**ACTION ITEM**
Reproduce each of the entries that follow, exactly.

INPUT DATA section start

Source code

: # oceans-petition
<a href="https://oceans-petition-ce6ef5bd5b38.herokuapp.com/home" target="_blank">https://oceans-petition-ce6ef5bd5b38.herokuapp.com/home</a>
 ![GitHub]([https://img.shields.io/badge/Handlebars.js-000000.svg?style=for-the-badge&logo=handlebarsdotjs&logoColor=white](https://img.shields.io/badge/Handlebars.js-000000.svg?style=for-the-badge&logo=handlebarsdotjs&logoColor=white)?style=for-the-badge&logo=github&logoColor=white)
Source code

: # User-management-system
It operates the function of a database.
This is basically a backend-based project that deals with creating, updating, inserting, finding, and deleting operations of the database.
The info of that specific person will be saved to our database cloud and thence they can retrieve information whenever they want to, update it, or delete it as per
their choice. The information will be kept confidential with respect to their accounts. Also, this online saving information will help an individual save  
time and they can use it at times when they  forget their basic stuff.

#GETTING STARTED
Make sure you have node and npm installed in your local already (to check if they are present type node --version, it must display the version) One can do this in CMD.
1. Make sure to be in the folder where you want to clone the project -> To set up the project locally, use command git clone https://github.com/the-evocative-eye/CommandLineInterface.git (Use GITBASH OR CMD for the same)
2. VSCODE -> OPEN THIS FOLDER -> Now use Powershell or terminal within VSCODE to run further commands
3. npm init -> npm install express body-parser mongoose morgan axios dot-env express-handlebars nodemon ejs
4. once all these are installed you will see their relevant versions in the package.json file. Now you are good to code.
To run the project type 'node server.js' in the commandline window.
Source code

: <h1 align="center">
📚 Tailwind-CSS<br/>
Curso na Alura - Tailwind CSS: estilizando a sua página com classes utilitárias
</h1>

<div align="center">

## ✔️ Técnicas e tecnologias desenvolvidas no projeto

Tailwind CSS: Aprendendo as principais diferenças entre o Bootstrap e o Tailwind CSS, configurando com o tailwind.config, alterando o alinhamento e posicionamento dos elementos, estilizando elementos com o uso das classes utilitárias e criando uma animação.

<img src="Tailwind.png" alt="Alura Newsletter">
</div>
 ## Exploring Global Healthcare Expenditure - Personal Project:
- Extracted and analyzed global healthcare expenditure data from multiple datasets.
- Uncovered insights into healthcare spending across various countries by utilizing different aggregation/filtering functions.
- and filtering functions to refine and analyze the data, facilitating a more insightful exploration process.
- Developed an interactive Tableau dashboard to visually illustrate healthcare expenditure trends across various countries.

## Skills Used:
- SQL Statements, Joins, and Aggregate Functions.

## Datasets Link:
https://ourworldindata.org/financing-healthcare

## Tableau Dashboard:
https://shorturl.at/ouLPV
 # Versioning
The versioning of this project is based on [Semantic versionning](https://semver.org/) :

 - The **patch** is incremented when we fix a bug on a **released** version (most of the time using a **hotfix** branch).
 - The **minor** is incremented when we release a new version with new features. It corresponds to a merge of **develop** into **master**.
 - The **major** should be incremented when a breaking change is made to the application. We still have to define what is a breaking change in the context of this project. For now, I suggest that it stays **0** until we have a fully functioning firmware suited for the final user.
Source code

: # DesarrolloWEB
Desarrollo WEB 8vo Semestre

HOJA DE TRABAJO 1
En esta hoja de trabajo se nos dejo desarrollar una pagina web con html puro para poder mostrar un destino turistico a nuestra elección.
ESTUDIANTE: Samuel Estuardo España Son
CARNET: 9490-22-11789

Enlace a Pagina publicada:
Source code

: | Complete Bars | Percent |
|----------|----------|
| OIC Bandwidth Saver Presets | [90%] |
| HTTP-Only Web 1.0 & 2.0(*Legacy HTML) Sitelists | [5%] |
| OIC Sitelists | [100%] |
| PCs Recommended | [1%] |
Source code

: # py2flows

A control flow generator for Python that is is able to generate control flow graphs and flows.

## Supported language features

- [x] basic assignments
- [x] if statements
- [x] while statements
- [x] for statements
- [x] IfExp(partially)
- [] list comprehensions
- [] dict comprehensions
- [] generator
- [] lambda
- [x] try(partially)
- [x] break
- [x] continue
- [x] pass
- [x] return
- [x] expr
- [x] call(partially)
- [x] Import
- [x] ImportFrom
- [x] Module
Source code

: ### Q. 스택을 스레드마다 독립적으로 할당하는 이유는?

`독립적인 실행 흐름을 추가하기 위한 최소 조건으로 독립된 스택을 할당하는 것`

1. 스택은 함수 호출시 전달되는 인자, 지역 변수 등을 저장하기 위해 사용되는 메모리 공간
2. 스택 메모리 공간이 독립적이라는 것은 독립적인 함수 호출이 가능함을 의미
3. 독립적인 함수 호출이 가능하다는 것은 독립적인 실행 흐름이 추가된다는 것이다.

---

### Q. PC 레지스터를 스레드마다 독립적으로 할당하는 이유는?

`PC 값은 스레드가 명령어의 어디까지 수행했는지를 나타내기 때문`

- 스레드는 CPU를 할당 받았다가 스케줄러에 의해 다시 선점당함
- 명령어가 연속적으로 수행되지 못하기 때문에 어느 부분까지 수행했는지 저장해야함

INPUT DATA section end

**RESPONSE BOX**
Source code

: # oceans-petition
<a href="https://oceans-petition-ce6ef5bd5b38.herokuapp.com/home" target="_blank">https://oceans-petition-ce6ef5bd5b38.herokuapp.com/home</a>
 ![GitHub]([https://img.shields.io/badge/Handlebars.js-000000.svg?style=for-the-badge&logo=handlebarsdotjs&logoColor=white](https://img.shields.io/badge/Handlebars.js-000000.svg?style=for-the-badge&logo=handlebarsdotjs&logoColor=white)?style=for-the-badge&logo=github&logoColor=white)
Source code

: # User-management-system
It operates the function of a database.
This is basically a backend-based project that deals with creating, updating, inserting, finding, and deleting operations of the database.
The info of that specific person will be saved to our database cloud and thence they can retrieve information whenever they want to, update it, or delete it as per
their choice. The information will be kept confidential with respect to their accounts. Also, this online saving information will help an individual save  
time and they can use it at times when they  forget their basic stuff.

#GETTING STARTED
Make sure you have node and npm installed in your local already (to check if they are present type node --version, it must display the version) One can do this in CMD.
1. Make sure to be in the folder where you want to clone the project -> To set up the project locally, use command git clone https://github.com/the-evocative-eye/CommandLineInterface.git (Use GITBASH OR CMD for the same)
2. VSCODE -> OPEN THIS FOLDER -> Now use Powershell or terminal within VSCODE to run further commands
3. npm init -> npm install express body-parser mongoose morgan axios dot-env express-handlebars nodemon ejs
4. once all these are installed you will see their relevant versions in the package.json file. Now you are good to code.
To run the project type 'node server.js' in the commandline window.
Source code

: <h1 align="center">
📚 Tailwind-CSS<br/>
Curso na Alura - Tailwind CSS: estilizando a sua página com classes utilitárias
</h1>

<div align="center">

## ✔️ Técnicas e tecnologias desenvolvidas no projeto

Tailwind CSS: Aprendendo as principais diferenças entre o Bootstrap e o Tailwind CSS, configurando com o tailwind.config, alterando o alinhamento e posicionamento dos elementos, estilizando elementos com o uso das classes utilitárias e criando uma animação.

<img src="Tailwind.png" alt="Alura Newsletter">
</div>
 ## Exploring Global Healthcare Expenditure - Personal Project:
- Extracted and analyzed global healthcare expenditure data from multiple datasets.
- Uncovered insights into healthcare spending across various countries by utilizing different aggregation/filtering functions.
- and filtering functions to refine and analyze the data, facilitating a more insightful exploration process.
- Developed an interactive Tableau dashboard to visually illustrate healthcare expenditure trends across various countries.

## Skills Used:
- SQL Statements, Joins, and Aggregate Functions.

## Datasets Link:
https://ourworldindata.org/financing-healthcare

## Tableau Dashboard:
https://shorturl.at/ouLPV
 # Versioning
The versioning of this project is based on [Semantic versionning](https://semver.org/) :

 - The **patch** is incremented when we fix a bug on a **released** version (most of the time using a **hotfix** branch).
 - The **minor** is incremented when we release a new version with new features. It corresponds to a merge of **develop** into **master**.
 - The **major** should be incremented when a breaking change is made to the application. We still have to define what is a breaking change in the context of this project. For now, I suggest that it stays **0** until we have a fully functioning firmware suited for the final user.
Source code

: # DesarrolloWEB
Desarrollo WEB 8vo Semestre

HOJA DE TRABAJO 1
En esta hoja de trabajo se nos dejo desarrollar una pagina web con html puro para poder mostrar un destino turistico a nuestra elección.
ESTUDIANTE: Samuel Estuardo España Son
CARNET: 9490-22-11789

Enlace a Pagina publicada:
Source code

: | Complete Bars | Percent |
|----------|----------|
| OIC Bandwidth Saver Presets | [90%] |
| HTTP-Only Web 1.0 & 2.0(*Legacy HTML) Sitelists | [5%] |
| OIC Sitelists | [100%] |
| PCs Recommended | [1%] |
Source code

: # py2flows

A control flow generator for Python that is is able to generate control flow graphs and flows.

## Supported language features

- [x] basic assignments
- [x] if statements
- [x] while statements
- [x] for statements
- [x] IfExp(partially)
- [] list comprehensions
- [] dict comprehensions
- [] generator
- [] lambda
- [x] try(partially)
- [x] break
- [x] continue
- [x] pass
- [x] return
- [x] expr
- [x] call(partially)
- [x] Import
- [x] ImportFrom
- [x] Module
Source code

: ### Q. 스택을 스레드마다 독립적으로 할당하는 이유는?

`독립적인 실행 흐름을 추가하기 위한 최소 조건으로 독립된 스택을 할당하는 것`

1. 스택은 함수 호출시 전달되는 인자, 지역 변수 등을 저장하기 위해 사용되는 메모리 공간
2. 스택 메모리 공간이 독립적이라는 것은 독립적인 함수 호출이 가능함을 의미
3. 독립적인 함수 호출이 가능하다는 것은 독립적인 실행 흐름이 추가된다는 것이다.

---

### Q. PC 레지스터를 스레드마다 독립적으로 할당하는 이유는?

`PC 값은 스레드가 명령어의 어디까지 수행했는지를 나타내기 때문`

- 스레드는 CPU를 할당 받았다가 스케줄러에 의해 다시 선점당함
- 명령어가 연속적으로 수행되지 못하기 때문에 어느 부분까지 수행했는지 저장해야함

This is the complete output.